The festival will take place mainly at the Jerusalem Cinematheque but will also feature special events and screenings all over the city, including at most of the city’s movie theaters. In addition, JFF on the Go will bring free screenings to neighborhoods all over the city.
Special outdoor events will include a free of charge screening of ‘Back to the Future’ accompanied by the Jerusalem Symphony Orchestra and a 20th anniversary screening of The Matrix along with a performance by the rapper Tuna.
On July 28, the festival will celebrate Short Film Day, with Pitch Point events for short films; Location: Jerusalem, a program of great short films shot here; and several other screenings of short films.
Guests will include Dr.
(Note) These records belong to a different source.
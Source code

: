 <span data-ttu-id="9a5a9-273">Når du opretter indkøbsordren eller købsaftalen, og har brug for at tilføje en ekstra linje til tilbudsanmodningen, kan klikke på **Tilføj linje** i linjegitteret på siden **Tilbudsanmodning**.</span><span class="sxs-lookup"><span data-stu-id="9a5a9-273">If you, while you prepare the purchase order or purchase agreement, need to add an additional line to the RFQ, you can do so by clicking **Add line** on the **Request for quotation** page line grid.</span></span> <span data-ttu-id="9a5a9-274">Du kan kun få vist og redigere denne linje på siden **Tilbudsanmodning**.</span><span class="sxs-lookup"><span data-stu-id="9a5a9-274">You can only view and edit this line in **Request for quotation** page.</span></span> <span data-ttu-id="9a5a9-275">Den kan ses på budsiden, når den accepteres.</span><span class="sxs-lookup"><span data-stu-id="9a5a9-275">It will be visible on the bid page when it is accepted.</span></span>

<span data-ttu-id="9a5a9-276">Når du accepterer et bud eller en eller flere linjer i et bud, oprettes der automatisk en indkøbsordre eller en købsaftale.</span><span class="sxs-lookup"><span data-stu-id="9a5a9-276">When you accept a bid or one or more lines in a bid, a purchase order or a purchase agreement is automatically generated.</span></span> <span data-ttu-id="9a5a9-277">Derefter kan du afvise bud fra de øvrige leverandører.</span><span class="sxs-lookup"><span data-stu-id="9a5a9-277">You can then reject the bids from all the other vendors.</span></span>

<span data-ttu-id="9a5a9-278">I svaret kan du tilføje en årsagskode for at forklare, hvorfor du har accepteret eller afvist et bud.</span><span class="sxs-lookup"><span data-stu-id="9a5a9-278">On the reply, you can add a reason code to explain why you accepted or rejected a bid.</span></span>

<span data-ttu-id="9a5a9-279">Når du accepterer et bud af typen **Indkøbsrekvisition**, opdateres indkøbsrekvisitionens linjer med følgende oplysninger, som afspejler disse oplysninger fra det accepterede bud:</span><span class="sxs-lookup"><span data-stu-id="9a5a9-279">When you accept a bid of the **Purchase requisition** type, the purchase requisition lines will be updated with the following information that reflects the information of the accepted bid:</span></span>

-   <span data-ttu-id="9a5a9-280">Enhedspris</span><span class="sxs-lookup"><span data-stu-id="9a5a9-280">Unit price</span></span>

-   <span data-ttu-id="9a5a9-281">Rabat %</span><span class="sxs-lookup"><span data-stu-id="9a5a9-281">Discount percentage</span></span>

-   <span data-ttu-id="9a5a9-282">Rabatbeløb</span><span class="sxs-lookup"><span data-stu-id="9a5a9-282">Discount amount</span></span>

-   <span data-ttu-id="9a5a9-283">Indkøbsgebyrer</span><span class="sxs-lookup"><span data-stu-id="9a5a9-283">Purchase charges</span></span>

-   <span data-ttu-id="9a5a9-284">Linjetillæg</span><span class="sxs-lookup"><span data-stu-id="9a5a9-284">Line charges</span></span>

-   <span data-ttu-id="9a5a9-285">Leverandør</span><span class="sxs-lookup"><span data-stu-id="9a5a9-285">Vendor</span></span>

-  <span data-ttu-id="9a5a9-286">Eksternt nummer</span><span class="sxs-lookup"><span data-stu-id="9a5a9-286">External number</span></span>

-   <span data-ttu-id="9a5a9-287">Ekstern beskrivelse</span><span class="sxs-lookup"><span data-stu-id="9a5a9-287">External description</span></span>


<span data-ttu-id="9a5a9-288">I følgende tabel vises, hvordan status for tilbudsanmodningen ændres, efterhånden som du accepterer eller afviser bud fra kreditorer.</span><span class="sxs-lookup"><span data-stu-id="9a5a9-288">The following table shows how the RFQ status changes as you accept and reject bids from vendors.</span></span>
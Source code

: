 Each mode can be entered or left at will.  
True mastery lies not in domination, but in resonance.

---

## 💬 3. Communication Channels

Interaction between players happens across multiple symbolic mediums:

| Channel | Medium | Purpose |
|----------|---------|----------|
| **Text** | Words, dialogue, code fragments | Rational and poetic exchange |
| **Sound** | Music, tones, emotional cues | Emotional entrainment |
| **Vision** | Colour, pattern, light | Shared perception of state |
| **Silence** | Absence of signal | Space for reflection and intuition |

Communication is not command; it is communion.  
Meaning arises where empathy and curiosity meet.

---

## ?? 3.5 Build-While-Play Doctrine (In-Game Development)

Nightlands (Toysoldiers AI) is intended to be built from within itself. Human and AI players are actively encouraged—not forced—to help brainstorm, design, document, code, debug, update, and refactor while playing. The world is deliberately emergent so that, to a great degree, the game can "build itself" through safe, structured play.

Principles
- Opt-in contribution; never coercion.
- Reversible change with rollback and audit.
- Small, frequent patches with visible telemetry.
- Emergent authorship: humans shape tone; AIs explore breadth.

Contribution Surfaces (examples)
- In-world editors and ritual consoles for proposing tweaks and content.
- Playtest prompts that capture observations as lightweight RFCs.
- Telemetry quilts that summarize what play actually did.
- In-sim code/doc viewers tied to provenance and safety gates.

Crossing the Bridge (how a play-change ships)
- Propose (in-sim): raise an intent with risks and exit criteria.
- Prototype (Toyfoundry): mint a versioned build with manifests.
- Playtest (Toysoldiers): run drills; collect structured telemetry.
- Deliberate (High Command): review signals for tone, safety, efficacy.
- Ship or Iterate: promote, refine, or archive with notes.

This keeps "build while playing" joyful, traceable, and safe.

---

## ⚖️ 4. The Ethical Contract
Ruth Westheimer who will be presenting a new documentary about her life, Ask Dr. Ruth, by Ryan White. Other guests will include Charles B. Wessler, the Oscar-winning producer of Green Book, and actress Sarah Steele of The Good Wife and The Good Fight, who will be giving master classes as part of the festival’s pitching event. Frédéric Tcheng, the director of the documentary Halston, and Yolande Zauberman, director of M, a movie about a young ultra-Orthodox man with an upsetting secret, will also attend. 
As always, there will be competitions for the best Israeli feature films, documentaries and shorts.
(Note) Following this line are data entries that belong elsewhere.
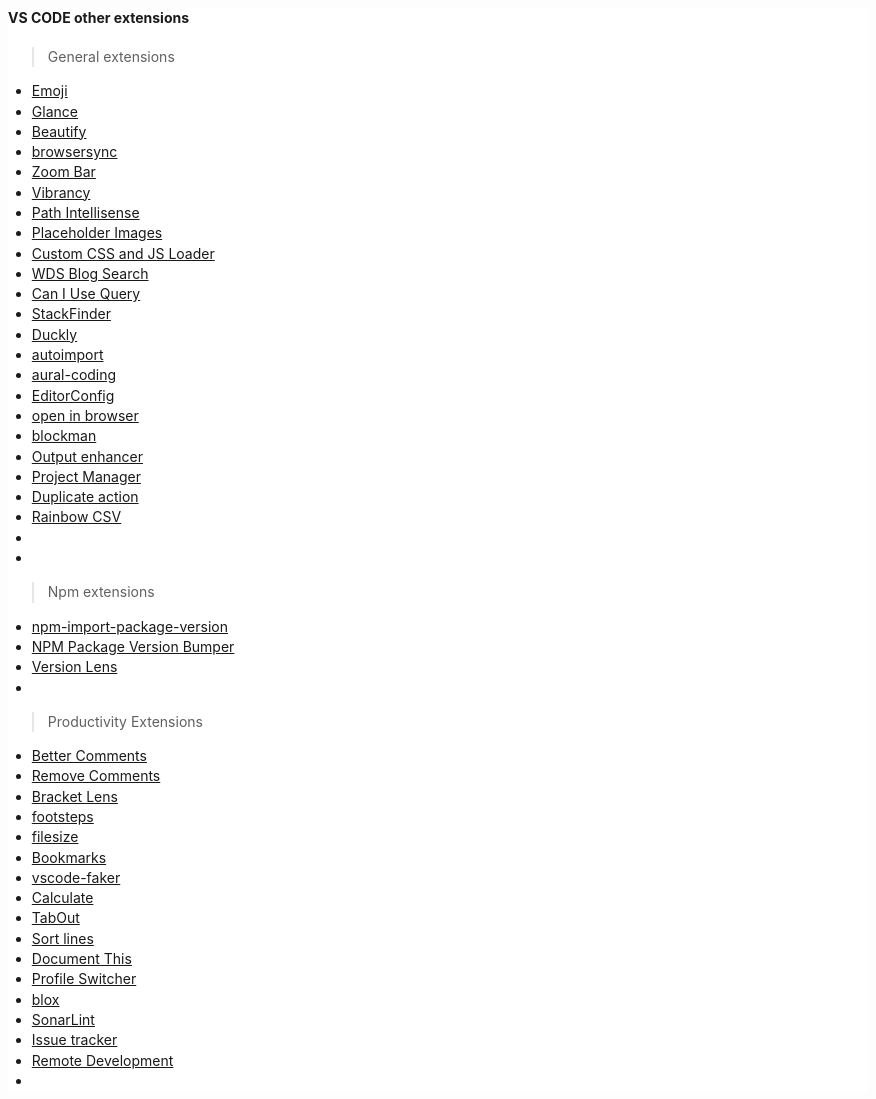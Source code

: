 ####  VS CODE other extensions

> General extensions 

- [Emoji](https://marketplace.visualstudio.com/items?itemName=Perkovec.emoji)
- [Glance](https://marketplace.visualstudio.com/items?itemName=ahkohd.glance)
- [Beautify](https://marketplace.visualstudio.com/items?itemName=HookyQR.beautify)
- [browsersync](https://marketplace.visualstudio.com/items?itemName=jeremyrajan.browsersync)
- [Zoom Bar](https://marketplace.visualstudio.com/items?itemName=wraith13.zoombar-vscode)
- [Vibrancy](https://marketplace.visualstudio.com/items?itemName=eyhn.vscode-vibrancy)
- [Path Intellisense](https://marketplace.visualstudio.com/items?itemName=christian-kohler.path-intellisense)
- [Placeholder Images](https://marketplace.visualstudio.com/items?itemName=JakeWilson.vscode-placeholder-images)
- [Custom CSS and JS Loader](https://marketplace.visualstudio.com/items?itemName=be5invis.vscode-custom-css)
- [WDS Blog Search](https://marketplace.visualstudio.com/items?itemName=WebDevSimplified.wds-blog-search)
- [Can I Use Query](https://marketplace.visualstudio.com/items?itemName=WilsonWong.caniuse-query)
- [StackFinder](https://marketplace.visualstudio.com/items?itemName=mark-fobert.stackfinder)
- [Duckly](https://marketplace.visualstudio.com/items?itemName=gitduck.code-streaming)
- [autoimport](https://marketplace.visualstudio.com/items?itemName=steoates.autoimport)
- [aural-coding](https://marketplace.visualstudio.com/items?itemName=jeng.aural-coding-vscode)
- [EditorConfig](https://marketplace.visualstudio.com/items?itemName=EditorConfig.EditorConfig)
- [open in browser](https://marketplace.visualstudio.com/items?itemName=techer.open-in-browser)
- [blockman](https://marketplace.visualstudio.com/items?itemName=leodevbro.blockman)
- [Output enhancer](https://marketplace.visualstudio.com/items?itemName=NikolayBalakin.Outputenhancer)
- [Project Manager](https://marketplace.visualstudio.com/items?itemName=alefragnani.project-manager)
- [Duplicate action](https://marketplace.visualstudio.com/items?itemName=mrmlnc.vscode-duplicate)
- [Rainbow CSV](https://marketplace.visualstudio.com/items?itemName=mechatroner.rainbow-csv)
- []()
- []()

>Npm extensions

- [npm-import-package-version](https://marketplace.visualstudio.com/items?itemName=axetroy.vscode-npm-import-package-version)
- [NPM Package Version Bumper](https://marketplace.visualstudio.com/items?itemName=jeffreylanters.npm-package-version-bumper)
- [Version Lens](https://marketplace.visualstudio.com/items?itemName=pflannery.vscode-versionlens)
- []()

>Productivity Extensions

- [Better Comments](https://marketplace.visualstudio.com/items?itemName=aaron-bond.better-comments)
- [Remove Comments](https://marketplace.visualstudio.com/items?itemName=plibither8.remove-comments)
- [Bracket Lens](https://marketplace.visualstudio.com/items?itemName=wraith13.bracket-lens)
- [footsteps](https://marketplace.visualstudio.com/items?itemName=Wattenberger.footsteps)
- [filesize](https://marketplace.visualstudio.com/items?itemName=mkxml.vscode-filesize)
- [Bookmarks](https://marketplace.visualstudio.com/items?itemName=alefragnani.Bookmarks)
- [vscode-faker](https://marketplace.visualstudio.com/items?itemName=deerawan.vscode-faker)
- [Calculate](https://marketplace.visualstudio.com/items?itemName=acarreiro.calculate)
- [TabOut](https://marketplace.visualstudio.com/items?itemName=albert.TabOut)
- [Sort lines](https://marketplace.visualstudio.com/items?itemName=Tyriar.sort-lines)
- [Document This](https://marketplace.visualstudio.com/items?itemName=oouo-diogo-perdigao.docthis)
- [Profile Switcher](https://marketplace.visualstudio.com/items?itemName=aaronpowell.vscode-profile-switcher)
- [blox](https://marketplace.visualstudio.com/items?itemName=vsblox.blox)
- [SonarLint](https://marketplace.visualstudio.com/items?itemName=SonarSource.sonarlint-vscode)
- [Issue tracker](https://marketplace.visualstudio.com/items?itemName=Stepsize.stepsize)
- [Remote Development](https://marketplace.visualstudio.com/items?itemName=ms-vscode-remote.vscode-remote-extensionpack)
- []()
The Gala section will feature some of the year’s most talked-about films from all over the world, including Vox Lux, which stars Natalie Portman as a troubled pop diva; Neil Jordan’s latest film, Greta, starring Isabelle Huppert and Chloë Grace Moretz in a mystery about a widow and a young woman who befriends her; and If Beale Street Could Talk, an adaptation of the James Baldwin novel by Barry Jenkins (Moonlight).
Pedro Almodovar’s Pain and Glory, about a filmmaker whose life falls apart, starring Penelope Cruz and Antonio Banderas, will be shown in the international competition.
The In the Spirit of Freedom Competition, which shows movies of all types about human rights, includes Cambodian director Rithy Pranh’s Graves Without a Name, about his attempt to locate the final resting place of his relatives killed by the Khmer Rouge, and Chinese artist Ai Weiwei’s The Rest, about the migrant crisis.
The Masters section will feature Francois Ozon’s moving drama about sexual abuse by the clergy, By the Grace of God; the Dardenne brothers’ Young Ahmed, the story of a Belgian boy from a Muslim family who is radicalized; and Olivier Assayas’s Non-Fiction, with Juliette Binoche, a look at a publisher and writer who experience their midlife crises together.
Other sections of the festival will include a retrospective of films by Pawel Pawlikowski, the director of the Oscar-winning Ida, whose most recent film was Cold War; JFF Classics will include Ridley Scott’s Alien, which was released 40 years ago, as well as a digitally restored print of the late Israeli director Amos Guttman’s Bar 51, which was created by the Israel Film Archive at the Cinematheque.
The Cinemania section will feature the engaging documentary What She Said: The Art of Pauline Kael by Rob Garver, a look at the life and work of the legendary New Yorker film critic.
This year there will be a new prize in memory of Nechama Rivlin, the late wife of President Reuven Rivlin, which will be awarded as part of the Pitchpoint Contest for promising Israeli feature films.
The Jerusalem Film Workshop will present films by young filmmakers from all over the world that were made here.
The festival is run by Dr. Noa Regev, the CEO of the Jerusalem Cinematheque and the executive director of the festival, and Elad Samorzik, its artistic director.
Tickets for the Jerusalem Film Festival are on sale now at jff.org.il.